They suggested organizing more cross-Strait exchanges, especially for younger people, and promoting the common Chinese culture shared by both sides, to counter the "Taiwan independence" efforts.

Li Yihu, a deputy to the National People's Congress and head of Peking University's Taiwan Institute, warned that the Democratic Progressive Party may seek to further integrate Taiwan's cultural, educational and social systems around the "one China, one Taiwan "framework this year.

He said Lai Ching-te of the DPP, who is set to take office as the island's head in May, could potentially use his position to promote "Taiwan independence" in the fields of culture and ideology in a clandestine manner by introducing a "basic cultural law", given his strong "pro-independence" stance.

Mentioning recent instances of natural cultural exchanges, such as a popular dance video from the mainland that was shared extensively on social media in Taiwan, he said that promoting cross-Strait cultural exchanges and cooperation is an effective way to counter the promotion of "Taiwan independence "in the field of culture.

"These exchanges happened naturally," Li said, adding that "we should better develop and promote the common Chinese culture to make it serve as a psychological and emotional link between compatriots on both sides."
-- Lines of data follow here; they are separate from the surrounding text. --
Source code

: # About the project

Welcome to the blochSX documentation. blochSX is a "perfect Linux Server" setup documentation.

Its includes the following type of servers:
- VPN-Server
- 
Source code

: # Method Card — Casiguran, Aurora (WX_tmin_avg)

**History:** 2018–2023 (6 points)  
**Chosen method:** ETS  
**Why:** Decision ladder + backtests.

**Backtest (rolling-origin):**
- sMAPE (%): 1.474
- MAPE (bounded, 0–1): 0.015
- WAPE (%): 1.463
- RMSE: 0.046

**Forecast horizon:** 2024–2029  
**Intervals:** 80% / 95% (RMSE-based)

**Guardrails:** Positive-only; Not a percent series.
Yang Yizhou, a member of the National Committee of the Chinese People's Political Consultative Conference, and also vice-chairman of the All-China Federation of Taiwan Compatriots, said vigilance is necessary against Lai's gradual approach to "Taiwan independence", with a focus on efforts to "de-Sinicize" the culture of Taiwan.

He added that strengthening cultural exchanges between the two sides and promoting the common Chinese culture of both sides through cultural cooperation and activities was the most effective approach.

Chen Yunying, a deputy with the Taiwan delegation of the NPC, said, "Taiwan's society is weakening and separatism is very rampant. In fact, for our compatriots in Taiwan, it is a tragedy when you hear someone say, 'I do not recognize myself as a Chinese'."

"I feel very sorry for the young people in Taiwan who are being subjected to 'de-Sinicization' in education," Chen said. She condemned the DPP authorities by saying, "Are they going to let the young people have no future, no prospects at all? Should they be confined to an island of 36,000 square kilometers?"

Regarding future cross-Strait exchanges, Chen said, "The mainland will make the greatest efforts to welcome Taiwan compatriots, whether it is for studying, employment, entrepreneurship, business, or other matters."

Yan Ke, a deputy from the Taiwan delegation, said that last year, there were approximately 3 million cross-Strait visits, and the number of visits by Taiwan compatriots to the Chinese mainland increased by 7.4 times compared to the previous year.

"This indicates that compatriots from both sides desire exchanges, interactions and cooperation, which cannot be obstructed by the DPP authorities," she said.

Zeng Liqun, another deputy from the Taiwan delegation, suggested allowing young people in Taiwan to learn about Chinese culture through summer camps, winter camps and Chinese culture study camps.